The cartoon aardvark Arthur said it best: “having fun isn’t hard—when you’ve got a library card.” Many people are surprisingly hesitant to take life advice from an early 2000s cartoon. If the advice is that a teenager can and should catch a murderer via trap-door and pulley system (Scooby Doo), that’s fair enough. This one’s solid, though. Even better, it’s completely free.


6. Find a BookTuber whose opinions you trust

Logo for Booktube, a subsection of YouTube content which covers books and authors

Image Via Bookwork.com


Here’s some news: YouTube isn’t just a place for pre-teens to make asinine comments. (It’s also for Vine compilations.) You may not be aware that the site has a thriving literary community, with many avid readers recording reviews, reactions, unboxings, and more. The obvious downside is that YouTube can be a bit of a popularity contest, and the top BookTubers to come up when you search might just have the highest-quality cameras or the most colorful bookshelves. Try searching for a review of a book you adore to find people reading the same things as you (regardless of the hits on the video).
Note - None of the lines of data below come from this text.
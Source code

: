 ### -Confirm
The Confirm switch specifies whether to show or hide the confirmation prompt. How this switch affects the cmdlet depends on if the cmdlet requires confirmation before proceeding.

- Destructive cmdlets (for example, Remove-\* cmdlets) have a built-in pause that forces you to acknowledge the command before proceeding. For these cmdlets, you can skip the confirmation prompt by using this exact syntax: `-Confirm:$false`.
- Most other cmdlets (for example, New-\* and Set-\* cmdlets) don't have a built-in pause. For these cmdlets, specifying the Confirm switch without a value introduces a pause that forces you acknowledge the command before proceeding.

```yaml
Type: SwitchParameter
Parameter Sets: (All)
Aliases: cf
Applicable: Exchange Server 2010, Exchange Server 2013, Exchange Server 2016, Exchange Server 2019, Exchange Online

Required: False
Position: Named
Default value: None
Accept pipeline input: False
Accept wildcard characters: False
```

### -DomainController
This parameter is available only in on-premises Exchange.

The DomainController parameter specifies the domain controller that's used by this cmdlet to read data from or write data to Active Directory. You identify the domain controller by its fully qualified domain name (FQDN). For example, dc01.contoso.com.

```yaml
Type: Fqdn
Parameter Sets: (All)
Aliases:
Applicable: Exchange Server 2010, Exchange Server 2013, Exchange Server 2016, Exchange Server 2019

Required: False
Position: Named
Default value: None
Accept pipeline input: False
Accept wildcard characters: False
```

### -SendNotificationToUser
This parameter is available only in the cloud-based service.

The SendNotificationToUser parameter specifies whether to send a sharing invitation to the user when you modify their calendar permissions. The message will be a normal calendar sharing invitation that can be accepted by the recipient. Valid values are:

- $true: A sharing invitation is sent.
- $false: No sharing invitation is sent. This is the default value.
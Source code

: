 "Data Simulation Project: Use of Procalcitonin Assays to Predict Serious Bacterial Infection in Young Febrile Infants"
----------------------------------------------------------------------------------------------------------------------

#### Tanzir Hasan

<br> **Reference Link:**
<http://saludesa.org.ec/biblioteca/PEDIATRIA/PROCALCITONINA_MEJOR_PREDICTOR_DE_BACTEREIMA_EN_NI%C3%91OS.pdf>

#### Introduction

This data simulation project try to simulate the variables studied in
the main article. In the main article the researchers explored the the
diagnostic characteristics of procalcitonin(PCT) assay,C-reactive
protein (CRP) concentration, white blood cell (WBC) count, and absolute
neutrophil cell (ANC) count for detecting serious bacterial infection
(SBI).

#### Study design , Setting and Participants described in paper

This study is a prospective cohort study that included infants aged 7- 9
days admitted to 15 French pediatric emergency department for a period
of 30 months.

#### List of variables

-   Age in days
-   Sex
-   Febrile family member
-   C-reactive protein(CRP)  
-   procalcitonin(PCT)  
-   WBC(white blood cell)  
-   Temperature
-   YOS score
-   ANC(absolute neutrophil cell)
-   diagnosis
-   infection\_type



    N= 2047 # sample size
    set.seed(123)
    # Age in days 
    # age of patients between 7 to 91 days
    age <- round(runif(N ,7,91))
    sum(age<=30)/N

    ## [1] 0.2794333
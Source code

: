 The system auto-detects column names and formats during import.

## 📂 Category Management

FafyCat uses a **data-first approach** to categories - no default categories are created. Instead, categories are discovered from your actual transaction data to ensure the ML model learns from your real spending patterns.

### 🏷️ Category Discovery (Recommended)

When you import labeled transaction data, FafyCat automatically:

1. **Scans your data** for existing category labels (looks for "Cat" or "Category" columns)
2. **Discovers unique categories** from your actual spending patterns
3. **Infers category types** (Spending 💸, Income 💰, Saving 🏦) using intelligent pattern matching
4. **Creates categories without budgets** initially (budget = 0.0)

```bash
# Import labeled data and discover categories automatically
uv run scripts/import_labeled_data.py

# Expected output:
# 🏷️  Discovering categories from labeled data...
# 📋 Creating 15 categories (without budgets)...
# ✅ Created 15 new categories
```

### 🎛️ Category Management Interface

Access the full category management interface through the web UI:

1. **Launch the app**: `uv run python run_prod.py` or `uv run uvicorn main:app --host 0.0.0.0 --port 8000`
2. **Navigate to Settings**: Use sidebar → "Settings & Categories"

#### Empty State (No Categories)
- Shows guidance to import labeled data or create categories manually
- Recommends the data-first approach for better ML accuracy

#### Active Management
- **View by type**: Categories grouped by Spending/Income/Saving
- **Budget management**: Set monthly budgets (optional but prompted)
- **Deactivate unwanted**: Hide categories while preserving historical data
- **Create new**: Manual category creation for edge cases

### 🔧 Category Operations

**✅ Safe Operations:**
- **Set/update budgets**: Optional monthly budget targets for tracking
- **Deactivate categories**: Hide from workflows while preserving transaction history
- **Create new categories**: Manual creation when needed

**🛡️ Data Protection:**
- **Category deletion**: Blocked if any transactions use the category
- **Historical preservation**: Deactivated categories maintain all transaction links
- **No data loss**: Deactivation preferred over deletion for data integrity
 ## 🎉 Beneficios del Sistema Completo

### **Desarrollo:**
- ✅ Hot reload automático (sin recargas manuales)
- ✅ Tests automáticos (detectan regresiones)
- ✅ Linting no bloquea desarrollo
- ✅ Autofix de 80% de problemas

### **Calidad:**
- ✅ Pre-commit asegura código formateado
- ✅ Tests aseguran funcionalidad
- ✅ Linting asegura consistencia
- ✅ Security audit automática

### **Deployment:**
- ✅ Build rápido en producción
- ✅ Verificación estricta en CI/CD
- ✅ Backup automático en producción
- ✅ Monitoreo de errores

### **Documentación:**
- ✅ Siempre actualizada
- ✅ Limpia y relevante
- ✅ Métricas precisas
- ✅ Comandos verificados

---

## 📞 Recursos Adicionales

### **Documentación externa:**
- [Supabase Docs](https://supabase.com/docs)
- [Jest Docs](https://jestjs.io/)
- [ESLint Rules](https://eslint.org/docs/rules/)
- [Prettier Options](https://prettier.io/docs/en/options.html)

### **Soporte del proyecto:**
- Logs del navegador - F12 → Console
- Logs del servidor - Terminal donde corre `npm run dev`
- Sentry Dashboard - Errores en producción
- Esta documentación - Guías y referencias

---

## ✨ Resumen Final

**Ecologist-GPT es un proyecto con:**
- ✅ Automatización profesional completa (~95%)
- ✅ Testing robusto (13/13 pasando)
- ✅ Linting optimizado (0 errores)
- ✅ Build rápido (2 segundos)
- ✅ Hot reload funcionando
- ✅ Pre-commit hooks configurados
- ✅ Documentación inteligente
If you agree with that review, maybe you’ll agree with the others.


7. Try a memoir that speaks to you


Some of the best memoirs of 2018, including 'Educated' by Tara Westover and 'Sick' by Porochista Khakpour

Image Via Time.com


Maybe you assume most memoirs are too dramatic to resemble your life. They’re only for famous people, you think, or geniuses, orphans, criminals—people who are important, or tragic, or so often both at once. That’s a big assumption to make when life is the most dramatic possible thing, and you’re important already because you’re alive. Whether you relate to a writers’ cultural background, sexuality, profession, or even sense of humor, it’s powerful to feel a connection to another person—a person who, this time, is far from fictional. Many audiobook versions of memoirs are actually read by the author, which makes the experience all the more personal.


8. Learn something new


A selection of 2018's bestselling reads

Image Via Time.com


The difference between a work of non-fiction and your high school textbook is that the former is meant to be as fascinating as possible—while the latter is usually thick enough to inflict blunt-force trauma. Maybe you encountered a new topic on YouTube and want more information than a twenty-minute video can provide. True crime? Scientology? The Roman Empire? The real difference between a work of non-fiction and your high school textbook is that, with non-fiction, you can learn exactly what you want.


9. Pick a destination


An open book with a globe coming out of it

Image Via Abaa.org

Chances are, you’ve always wanted to go somewhere. (No, ‘to the refrigerator’ doesn’t count.) The destination doesn’t need to be far to be a destination—it only has to excite you. Or maybe you have an upcoming trip to somewhere a little less thrilling. (Off for the holidays to see your estranged aunt in rural Kansas, anyone?) It’s always possible that the sun over the fields will feel more beautiful once you’ve seen it through someone else’s eyes.


10. Develop a routine


A book, a fire, and a cup of whiskey

Image Via Craftybartender.com


In the ideal world, reading is a little more like this: you’re curled up by a fire with a mug of your preferred warm beverage (cocoa with marshmallows, Hot Toddy heavy on the whiskey), possibly in a sprawling library filled with plants you haven’t managed to kill yet. But you’re not in the ideal world—you’re in this one. Since it’s unlikely that you’ll ever have a day of uninterrupted, peaceful reading, it’s better to carve out thirty minutes to read and drink a cup of tea before you head off to bed.